=== ASSIGNMENT ===
Your task is to write out the full listing once more, exactly.

^^^^^^^^^^^^^^^^

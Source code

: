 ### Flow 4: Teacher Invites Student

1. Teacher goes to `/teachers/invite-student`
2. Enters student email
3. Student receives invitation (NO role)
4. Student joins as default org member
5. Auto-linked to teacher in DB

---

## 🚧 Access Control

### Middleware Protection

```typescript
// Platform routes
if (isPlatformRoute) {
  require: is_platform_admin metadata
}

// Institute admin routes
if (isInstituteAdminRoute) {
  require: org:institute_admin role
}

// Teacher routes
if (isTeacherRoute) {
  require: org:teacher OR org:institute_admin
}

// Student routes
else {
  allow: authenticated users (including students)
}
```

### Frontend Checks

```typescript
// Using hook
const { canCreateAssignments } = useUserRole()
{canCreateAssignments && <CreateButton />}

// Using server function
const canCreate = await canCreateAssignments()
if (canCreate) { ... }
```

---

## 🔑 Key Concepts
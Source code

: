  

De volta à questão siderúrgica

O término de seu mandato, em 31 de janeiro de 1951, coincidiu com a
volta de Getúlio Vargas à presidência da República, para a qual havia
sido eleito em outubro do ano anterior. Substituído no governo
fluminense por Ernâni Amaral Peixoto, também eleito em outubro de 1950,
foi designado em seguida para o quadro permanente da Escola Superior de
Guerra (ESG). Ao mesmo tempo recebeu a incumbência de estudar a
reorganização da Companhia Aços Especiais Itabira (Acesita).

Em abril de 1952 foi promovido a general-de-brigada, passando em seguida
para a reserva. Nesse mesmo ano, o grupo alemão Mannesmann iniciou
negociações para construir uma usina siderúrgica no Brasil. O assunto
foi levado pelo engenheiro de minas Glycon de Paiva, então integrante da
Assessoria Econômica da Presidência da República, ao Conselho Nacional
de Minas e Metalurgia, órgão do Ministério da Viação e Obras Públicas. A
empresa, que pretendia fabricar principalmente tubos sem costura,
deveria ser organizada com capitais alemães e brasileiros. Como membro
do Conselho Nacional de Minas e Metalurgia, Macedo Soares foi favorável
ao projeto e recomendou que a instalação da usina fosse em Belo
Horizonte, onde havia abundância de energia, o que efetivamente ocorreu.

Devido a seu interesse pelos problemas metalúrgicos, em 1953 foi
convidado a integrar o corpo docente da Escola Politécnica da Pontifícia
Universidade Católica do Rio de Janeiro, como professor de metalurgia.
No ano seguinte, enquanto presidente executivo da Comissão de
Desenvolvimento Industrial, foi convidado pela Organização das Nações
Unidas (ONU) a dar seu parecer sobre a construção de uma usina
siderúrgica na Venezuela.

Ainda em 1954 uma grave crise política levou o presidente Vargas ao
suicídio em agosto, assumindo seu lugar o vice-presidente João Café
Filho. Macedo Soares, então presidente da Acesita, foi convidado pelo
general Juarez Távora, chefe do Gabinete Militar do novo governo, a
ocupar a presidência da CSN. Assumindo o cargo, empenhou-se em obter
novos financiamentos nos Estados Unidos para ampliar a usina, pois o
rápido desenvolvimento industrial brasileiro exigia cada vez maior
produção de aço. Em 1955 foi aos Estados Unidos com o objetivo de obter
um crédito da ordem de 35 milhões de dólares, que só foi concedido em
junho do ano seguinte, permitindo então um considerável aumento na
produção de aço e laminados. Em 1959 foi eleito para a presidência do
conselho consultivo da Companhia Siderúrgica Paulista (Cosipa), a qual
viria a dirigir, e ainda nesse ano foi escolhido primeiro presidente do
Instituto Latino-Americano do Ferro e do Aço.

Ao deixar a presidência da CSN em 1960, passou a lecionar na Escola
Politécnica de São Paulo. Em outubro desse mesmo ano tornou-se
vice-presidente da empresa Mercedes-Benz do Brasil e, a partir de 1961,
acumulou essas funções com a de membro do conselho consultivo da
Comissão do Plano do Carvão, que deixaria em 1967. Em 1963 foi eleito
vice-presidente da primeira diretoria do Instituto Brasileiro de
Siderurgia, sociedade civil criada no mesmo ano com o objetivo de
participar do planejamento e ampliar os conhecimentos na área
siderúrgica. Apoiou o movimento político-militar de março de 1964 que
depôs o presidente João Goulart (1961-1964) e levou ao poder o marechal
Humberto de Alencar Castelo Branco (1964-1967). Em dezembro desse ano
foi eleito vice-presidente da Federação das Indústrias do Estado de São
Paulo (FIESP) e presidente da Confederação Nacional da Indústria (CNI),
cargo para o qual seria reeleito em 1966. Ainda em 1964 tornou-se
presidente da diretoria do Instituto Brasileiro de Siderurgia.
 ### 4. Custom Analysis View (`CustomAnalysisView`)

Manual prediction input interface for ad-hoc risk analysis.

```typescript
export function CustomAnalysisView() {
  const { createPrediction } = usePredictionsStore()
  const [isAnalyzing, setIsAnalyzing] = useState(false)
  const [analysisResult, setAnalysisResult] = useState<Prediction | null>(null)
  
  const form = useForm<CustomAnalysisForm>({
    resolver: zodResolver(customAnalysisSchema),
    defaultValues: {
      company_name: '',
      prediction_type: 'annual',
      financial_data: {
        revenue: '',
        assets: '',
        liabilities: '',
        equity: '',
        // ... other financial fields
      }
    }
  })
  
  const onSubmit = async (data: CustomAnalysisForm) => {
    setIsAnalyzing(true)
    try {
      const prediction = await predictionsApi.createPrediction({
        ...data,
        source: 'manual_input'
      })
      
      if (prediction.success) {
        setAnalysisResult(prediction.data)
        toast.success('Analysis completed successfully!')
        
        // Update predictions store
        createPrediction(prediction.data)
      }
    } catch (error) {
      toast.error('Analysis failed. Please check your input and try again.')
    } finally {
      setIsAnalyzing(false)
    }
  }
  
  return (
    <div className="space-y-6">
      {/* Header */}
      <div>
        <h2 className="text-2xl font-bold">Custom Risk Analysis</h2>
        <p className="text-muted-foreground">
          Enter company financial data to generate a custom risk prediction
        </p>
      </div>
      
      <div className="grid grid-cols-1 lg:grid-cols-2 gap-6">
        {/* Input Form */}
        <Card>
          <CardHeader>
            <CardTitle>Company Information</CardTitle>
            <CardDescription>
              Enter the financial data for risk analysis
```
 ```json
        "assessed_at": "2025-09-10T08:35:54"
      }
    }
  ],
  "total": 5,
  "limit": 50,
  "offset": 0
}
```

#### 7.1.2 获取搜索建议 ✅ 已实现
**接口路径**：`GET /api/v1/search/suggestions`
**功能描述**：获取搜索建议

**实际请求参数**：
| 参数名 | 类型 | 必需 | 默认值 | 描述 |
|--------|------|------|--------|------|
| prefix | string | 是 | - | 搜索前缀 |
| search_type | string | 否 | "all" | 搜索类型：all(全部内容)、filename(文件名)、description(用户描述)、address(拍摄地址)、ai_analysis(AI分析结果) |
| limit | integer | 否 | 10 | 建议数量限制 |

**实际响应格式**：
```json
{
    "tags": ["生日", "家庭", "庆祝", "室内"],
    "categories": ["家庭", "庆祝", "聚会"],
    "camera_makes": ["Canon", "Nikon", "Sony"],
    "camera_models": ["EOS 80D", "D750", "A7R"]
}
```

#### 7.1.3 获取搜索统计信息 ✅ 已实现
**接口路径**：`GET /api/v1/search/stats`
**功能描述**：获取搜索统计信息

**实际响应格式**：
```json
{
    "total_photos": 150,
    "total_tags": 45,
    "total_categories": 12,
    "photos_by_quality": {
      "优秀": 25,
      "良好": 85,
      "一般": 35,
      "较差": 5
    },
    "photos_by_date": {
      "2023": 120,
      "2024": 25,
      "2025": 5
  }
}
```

^^^^^^^^^^^^^^^^

=== TASK RESULT ===
Source code

: ### Flow 4: Teacher Invites Student

1. Teacher goes to `/teachers/invite-student`
2. Enters student email
3. Student receives invitation (NO role)
4. Student joins as default org member
5. Auto-linked to teacher in DB

---

## 🚧 Access Control

### Middleware Protection

```typescript
// Platform routes
if (isPlatformRoute) {
  require: is_platform_admin metadata
}

// Institute admin routes
if (isInstituteAdminRoute) {
  require: org:institute_admin role
}

// Teacher routes
if (isTeacherRoute) {
  require: org:teacher OR org:institute_admin
}

// Student routes
else {
  allow: authenticated users (including students)
}
```

### Frontend Checks

```typescript
// Using hook
const { canCreateAssignments } = useUserRole()
{canCreateAssignments && <CreateButton />}

// Using server function
const canCreate = await canCreateAssignments()
if (canCreate) { ... }
```

---

## 🔑 Key Concepts
Source code

:  

De volta à questão siderúrgica

O término de seu mandato, em 31 de janeiro de 1951, coincidiu com a
volta de Getúlio Vargas à presidência da República, para a qual havia
sido eleito em outubro do ano anterior. Substituído no governo
fluminense por Ernâni Amaral Peixoto, também eleito em outubro de 1950,
foi designado em seguida para o quadro permanente da Escola Superior de
Guerra (ESG). Ao mesmo tempo recebeu a incumbência de estudar a
reorganização da Companhia Aços Especiais Itabira (Acesita).

Em abril de 1952 foi promovido a general-de-brigada, passando em seguida
para a reserva. Nesse mesmo ano, o grupo alemão Mannesmann iniciou
negociações para construir uma usina siderúrgica no Brasil. O assunto
foi levado pelo engenheiro de minas Glycon de Paiva, então integrante da
Assessoria Econômica da Presidência da República, ao Conselho Nacional
de Minas e Metalurgia, órgão do Ministério da Viação e Obras Públicas. A
empresa, que pretendia fabricar principalmente tubos sem costura,
deveria ser organizada com capitais alemães e brasileiros. Como membro
do Conselho Nacional de Minas e Metalurgia, Macedo Soares foi favorável
ao projeto e recomendou que a instalação da usina fosse em Belo
Horizonte, onde havia abundância de energia, o que efetivamente ocorreu.

Devido a seu interesse pelos problemas metalúrgicos, em 1953 foi
convidado a integrar o corpo docente da Escola Politécnica da Pontifícia
Universidade Católica do Rio de Janeiro, como professor de metalurgia.
No ano seguinte, enquanto presidente executivo da Comissão de
Desenvolvimento Industrial, foi convidado pela Organização das Nações
Unidas (ONU) a dar seu parecer sobre a construção de uma usina
siderúrgica na Venezuela.

Ainda em 1954 uma grave crise política levou o presidente Vargas ao
suicídio em agosto, assumindo seu lugar o vice-presidente João Café
Filho. Macedo Soares, então presidente da Acesita, foi convidado pelo
general Juarez Távora, chefe do Gabinete Militar do novo governo, a
ocupar a presidência da CSN. Assumindo o cargo, empenhou-se em obter
novos financiamentos nos Estados Unidos para ampliar a usina, pois o
rápido desenvolvimento industrial brasileiro exigia cada vez maior
produção de aço. Em 1955 foi aos Estados Unidos com o objetivo de obter
um crédito da ordem de 35 milhões de dólares, que só foi concedido em
junho do ano seguinte, permitindo então um considerável aumento na
produção de aço e laminados. Em 1959 foi eleito para a presidência do
conselho consultivo da Companhia Siderúrgica Paulista (Cosipa), a qual
viria a dirigir, e ainda nesse ano foi escolhido primeiro presidente do
Instituto Latino-Americano do Ferro e do Aço.

Ao deixar a presidência da CSN em 1960, passou a lecionar na Escola
Politécnica de São Paulo. Em outubro desse mesmo ano tornou-se
vice-presidente da empresa Mercedes-Benz do Brasil e, a partir de 1961,
acumulou essas funções com a de membro do conselho consultivo da
Comissão do Plano do Carvão, que deixaria em 1967. Em 1963 foi eleito
vice-presidente da primeira diretoria do Instituto Brasileiro de
Siderurgia, sociedade civil criada no mesmo ano com o objetivo de
participar do planejamento e ampliar os conhecimentos na área
siderúrgica. Apoiou o movimento político-militar de março de 1964 que
depôs o presidente João Goulart (1961-1964) e levou ao poder o marechal
Humberto de Alencar Castelo Branco (1964-1967). Em dezembro desse ano
foi eleito vice-presidente da Federação das Indústrias do Estado de São
Paulo (FIESP) e presidente da Confederação Nacional da Indústria (CNI),
cargo para o qual seria reeleito em 1966. Ainda em 1964 tornou-se
presidente da diretoria do Instituto Brasileiro de Siderurgia.
 ### 4. Custom Analysis View (`CustomAnalysisView`)

Manual prediction input interface for ad-hoc risk analysis.

```typescript
export function CustomAnalysisView() {
  const { createPrediction } = usePredictionsStore()
  const [isAnalyzing, setIsAnalyzing] = useState(false)
  const [analysisResult, setAnalysisResult] = useState<Prediction | null>(null)
  
  const form = useForm<CustomAnalysisForm>({
    resolver: zodResolver(customAnalysisSchema),
    defaultValues: {
      company_name: '',
      prediction_type: 'annual',
      financial_data: {
        revenue: '',
        assets: '',
        liabilities: '',
        equity: '',
        // ... other financial fields
      }
    }
  })
  
  const onSubmit = async (data: CustomAnalysisForm) => {
    setIsAnalyzing(true)
    try {
      const prediction = await predictionsApi.createPrediction({
        ...data,
        source: 'manual_input'
      })
      
      if (prediction.success) {
        setAnalysisResult(prediction.data)
        toast.success('Analysis completed successfully!')
        
        // Update predictions store
        createPrediction(prediction.data)
      }
    } catch (error) {
      toast.error('Analysis failed. Please check your input and try again.')
    } finally {
      setIsAnalyzing(false)
    }
  }
  
  return (
    <div className="space-y-6">
      {/* Header */}
      <div>
        <h2 className="text-2xl font-bold">Custom Risk Analysis</h2>
        <p className="text-muted-foreground">
          Enter company financial data to generate a custom risk prediction
        </p>
      </div>
      
      <div className="grid grid-cols-1 lg:grid-cols-2 gap-6">
        {/* Input Form */}
        <Card>
          <CardHeader>
            <CardTitle>Company Information</CardTitle>
            <CardDescription>
              Enter the financial data for risk analysis
```
 ```json
        "assessed_at": "2025-09-10T08:35:54"
      }
    }
  ],
  "total": 5,
  "limit": 50,
  "offset": 0
}
```

#### 7.1.2 获取搜索建议 ✅ 已实现
**接口路径**：`GET /api/v1/search/suggestions`
**功能描述**：获取搜索建议

**实际请求参数**：
| 参数名 | 类型 | 必需 | 默认值 | 描述 |
|--------|------|------|--------|------|
| prefix | string | 是 | - | 搜索前缀 |
| search_type | string | 否 | "all" | 搜索类型：all(全部内容)、filename(文件名)、description(用户描述)、address(拍摄地址)、ai_analysis(AI分析结果) |
| limit | integer | 否 | 10 | 建议数量限制 |

**实际响应格式**：
```json
{
    "tags": ["生日", "家庭", "庆祝", "室内"],
    "categories": ["家庭", "庆祝", "聚会"],
    "camera_makes": ["Canon", "Nikon", "Sony"],
    "camera_models": ["EOS 80D", "D750", "A7R"]
}
```

#### 7.1.3 获取搜索统计信息 ✅ 已实现
**接口路径**：`GET /api/v1/search/stats`
**功能描述**：获取搜索统计信息

**实际响应格式**：
```json
{
    "total_photos": 150,
    "total_tags": 45,
    "total_categories": 12,
    "photos_by_quality": {
      "优秀": 25,
      "良好": 85,
      "一般": 35,
      "较差": 5
    },
    "photos_by_date": {
      "2023": 120,
      "2024": 25,
      "2025": 5
  }
}
```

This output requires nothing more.